PROBLEM DETAILS —
Nothing in the records may change when you print them out again.

DATASET ENTRIES —
·····
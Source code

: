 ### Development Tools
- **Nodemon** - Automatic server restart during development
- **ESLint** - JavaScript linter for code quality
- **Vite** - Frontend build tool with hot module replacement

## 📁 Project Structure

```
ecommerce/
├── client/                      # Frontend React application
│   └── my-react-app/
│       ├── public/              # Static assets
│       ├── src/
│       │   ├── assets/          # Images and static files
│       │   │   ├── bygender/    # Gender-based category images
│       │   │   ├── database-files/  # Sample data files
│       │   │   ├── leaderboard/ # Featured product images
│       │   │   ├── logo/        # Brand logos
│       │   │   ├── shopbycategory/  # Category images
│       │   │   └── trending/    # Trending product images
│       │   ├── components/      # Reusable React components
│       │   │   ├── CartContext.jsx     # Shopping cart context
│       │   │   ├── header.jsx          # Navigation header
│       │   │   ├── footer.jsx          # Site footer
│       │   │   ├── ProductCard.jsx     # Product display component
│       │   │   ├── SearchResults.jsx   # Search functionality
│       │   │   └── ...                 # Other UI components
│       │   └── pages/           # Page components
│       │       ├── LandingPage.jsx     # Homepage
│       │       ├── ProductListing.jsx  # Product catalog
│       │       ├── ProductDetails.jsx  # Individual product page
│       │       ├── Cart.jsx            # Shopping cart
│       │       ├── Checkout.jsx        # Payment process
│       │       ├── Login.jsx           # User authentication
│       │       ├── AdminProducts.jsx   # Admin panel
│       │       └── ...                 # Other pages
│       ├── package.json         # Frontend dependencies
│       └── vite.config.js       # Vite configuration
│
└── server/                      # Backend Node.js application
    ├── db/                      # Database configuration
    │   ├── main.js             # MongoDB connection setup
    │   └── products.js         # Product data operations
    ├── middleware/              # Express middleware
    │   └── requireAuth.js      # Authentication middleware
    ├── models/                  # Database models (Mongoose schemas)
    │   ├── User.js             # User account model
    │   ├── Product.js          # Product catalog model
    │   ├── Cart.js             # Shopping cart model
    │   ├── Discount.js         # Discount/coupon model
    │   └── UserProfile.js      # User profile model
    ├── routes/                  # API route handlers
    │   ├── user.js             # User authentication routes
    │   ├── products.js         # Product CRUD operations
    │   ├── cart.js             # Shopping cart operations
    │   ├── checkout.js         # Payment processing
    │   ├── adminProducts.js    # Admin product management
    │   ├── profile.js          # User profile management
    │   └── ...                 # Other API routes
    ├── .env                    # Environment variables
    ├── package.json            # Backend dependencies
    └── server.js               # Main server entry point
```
·····
FINISHED EXERCISE —
Source code

: ### Development Tools
- **Nodemon** - Automatic server restart during development
- **ESLint** - JavaScript linter for code quality
- **Vite** - Frontend build tool with hot module replacement

## 📁 Project Structure

```
ecommerce/
├── client/                      # Frontend React application
│   └── my-react-app/
│       ├── public/              # Static assets
│       ├── src/
│       │   ├── assets/          # Images and static files
│       │   │   ├── bygender/    # Gender-based category images
│       │   │   ├── database-files/  # Sample data files
│       │   │   ├── leaderboard/ # Featured product images
│       │   │   ├── logo/        # Brand logos
│       │   │   ├── shopbycategory/  # Category images
│       │   │   └── trending/    # Trending product images
│       │   ├── components/      # Reusable React components
│       │   │   ├── CartContext.jsx     # Shopping cart context
│       │   │   ├── header.jsx          # Navigation header
│       │   │   ├── footer.jsx          # Site footer
│       │   │   ├── ProductCard.jsx     # Product display component
│       │   │   ├── SearchResults.jsx   # Search functionality
│       │   │   └── ...                 # Other UI components
│       │   └── pages/           # Page components
│       │       ├── LandingPage.jsx     # Homepage
│       │       ├── ProductListing.jsx  # Product catalog
│       │       ├── ProductDetails.jsx  # Individual product page
│       │       ├── Cart.jsx            # Shopping cart
│       │       ├── Checkout.jsx        # Payment process
│       │       ├── Login.jsx           # User authentication
│       │       ├── AdminProducts.jsx   # Admin panel
│       │       └── ...                 # Other pages
│       ├── package.json         # Frontend dependencies
│       └── vite.config.js       # Vite configuration
│
└── server/                      # Backend Node.js application
    ├── db/                      # Database configuration
    │   ├── main.js             # MongoDB connection setup
    │   └── products.js         # Product data operations
    ├── middleware/              # Express middleware
    │   └── requireAuth.js      # Authentication middleware
    ├── models/                  # Database models (Mongoose schemas)
    │   ├── User.js             # User account model
    │   ├── Product.js          # Product catalog model
    │   ├── Cart.js             # Shopping cart model
    │   ├── Discount.js         # Discount/coupon model
    │   └── UserProfile.js      # User profile model
    ├── routes/                  # API route handlers
    │   ├── user.js             # User authentication routes
    │   ├── products.js         # Product CRUD operations
    │   ├── cart.js             # Shopping cart operations
    │   ├── checkout.js         # Payment processing
    │   ├── adminProducts.js    # Admin product management
    │   ├── profile.js          # User profile management
    │   └── ...                 # Other API routes
    ├── .env                    # Environment variables
    ├── package.json            # Backend dependencies
    └── server.js               # Main server entry point
```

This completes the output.